Phil had looked at him, pointed his finger, and blurted: “You’re Dr. Luzzatto! I remember you!”
“I’m flattered.”
“When I was a little kid,” Phil said, “I mean really little… you were carrying me through a… was it a hospital corridor? There were benches, white walls…”
Luzzatto nodded, pleased. “You’re right. It was in Milan. The Gaetano Pini Institute. You were not even five. A long time to remember an operation.”
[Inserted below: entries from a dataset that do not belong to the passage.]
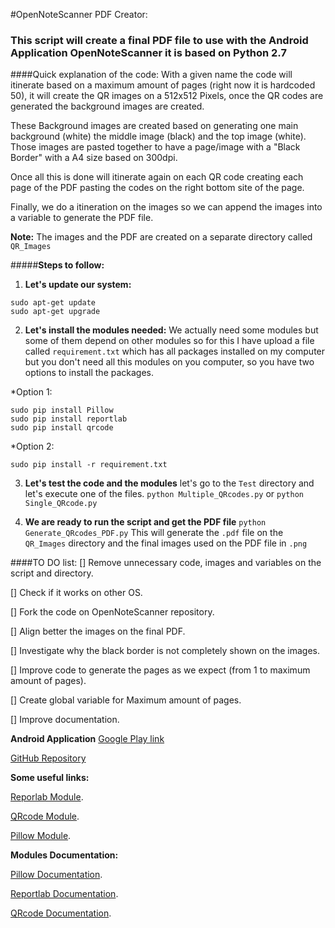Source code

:#OpenNoteScanner PDF Creator:
### This script will create a final PDF file to use with the Android Application OpenNoteScanner it is based on Python 2.7

####Quick explanation of the code:
With a given name the code will itinerate based on a maximum amount of pages (right now it is hardcoded 50), it will create the QR images on a 512x512 Pixels, once the QR codes are generated the background images are created.

These Background images are created based on generating one main background (white) the middle image (black) and the top image (white). Those images are pasted together to have a page/image with a "Black Border" with a A4 size based on 300dpi.

Once all this is done will itinerate again on each QR code creating each page of the PDF pasting the codes on the right bottom site of the page.

Finally, we do a itineration on the images so we can append the images into a variable to generate the PDF file.

**Note:** The images and the PDF are created on a separate directory called ```QR_Images```

#####**Steps to follow:**
1. **Let's update our system:**

```
sudo apt-get update
sudo apt-get upgrade
```

2. **Let's install the modules needed:**
We actually need some modules but some of them depend on other modules so for this I have upload a file called ```requirement.txt``` which has all packages installed on my computer but you don't need all this modules on you computer, so you have two options to install the packages.

 *Option 1:
 ```
 sudo pip install Pillow
 sudo pip install reportlab
 sudo pip install qrcode
 ```
 *Option 2:
 ```
 sudo pip install -r requirement.txt
 ```
 
3. **Let's test the code and the modules**
let's go to the ```Test``` directory and let's execute one of the files.
```python Multiple_QRcodes.py``` or ```python Single_QRcode.py```

4. **We are ready to run the script and get the PDF file**
```python Generate_QRcodes_PDF.py```
This will generate the ```.pdf``` file on the ```QR_Images``` directory and the final images used on the  PDF file in ```.png``` 

####TO DO list:
[] Remove unnecessary code, images and variables on the script and directory.

[] Check if it works on other OS. 

[] Fork the code on OpenNoteScanner repository.

[] Align better the images on the final PDF.

[] Investigate why the black border is not completely shown on the images.

[] Improve code to generate the pages as we expect (from 1 to maximum amount of pages).

[] Create global variable for Maximum amount of pages.

[] Improve documentation.



**Android Application**
[Google Play link](https://play.google.com/store/apps/details?id=com.todobom.opennotescanner&utm_source=global_co&utm_medium=prtnr&utm_content=Mar2515&utm_campaign=PartBadge&pcampaignid=MKT-Other-global-all-co-prtnr-py-PartBadge-Mar2515-1)

[GitHub Repository](https://github.com/ctodobom/OpenNoteScanner)

**Some useful links:**

[Reporlab Module](https://pypi.python.org/pypi/reportlab/2.7).

[QRcode Module](https://pypi.python.org/pypi/qrcode/2.7).

[Pillow Module](https://pypi.python.org/pypi/Pillow/2.7.0).


**Modules Documentation:**

[Pillow Documentation](http://pillow.readthedocs.io/en/3.0.x/installation.html).

[Reportlab Documentation](https://www.reportlab.com/docs/reportlab-userguide.pdf).

[QRcode Documentation](https://github.com/lincolnloop/python-qrcode).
“I don’t remember any operation, I just remember being carried. In your arms. I was crying… you thought I was scared, but I was embarrassed. I was in my underwear, and there were all these women there…”
“It was insensitive of me,” Luzzatto said, smiling and placing a hand over his heart. “I humbly apologize.”
Along the same wall as Luzzatto, seated together on a chest and looking like a male-female version of Tweedledum and Tweedledee, were Phil’s aunt, Bella Barbero, and her husband, Basilio. Then again, she might have been his cousin; Phil hadn’t been sure. If Gideon remembered correctly, the affable, rambling Basilio was an officer in Vincenzo’s construction firm.
The entrance to the room was on the wall to Gideon’s right, a doorless opening on either side of which were the only two chairs with armrests, a matched set of high-backed, thronelike affairs with carved Gothic backrests. In one sat Vincenzo, in the other, Caravale, like coreigning monarchs waiting for their court to get itself settled.
The two remaining people, the lean, vinegary, malcontented-looking Dante Galasso and the striking but equally vinegary Francesca de Grazia Galasso, sat along the remaining wall, next to each other, but as far apart as space would allow. Dante, according to Phil, had been an ardent and articulate Marxist professor in Bologna years before, but somewhere along the line he had stopped calling himself a Communist and seamlessly turned himself into a “postmodernist,” apparently considering it more in step with the times. His formidable wife Francesca-Vincenzo’s sister-was both the CFO of Aurora Costruzioni and the de facto mistress of the de Grazia estate, someone, Phil had warned darkly, of whom it was a good idea not to get on the wrong side.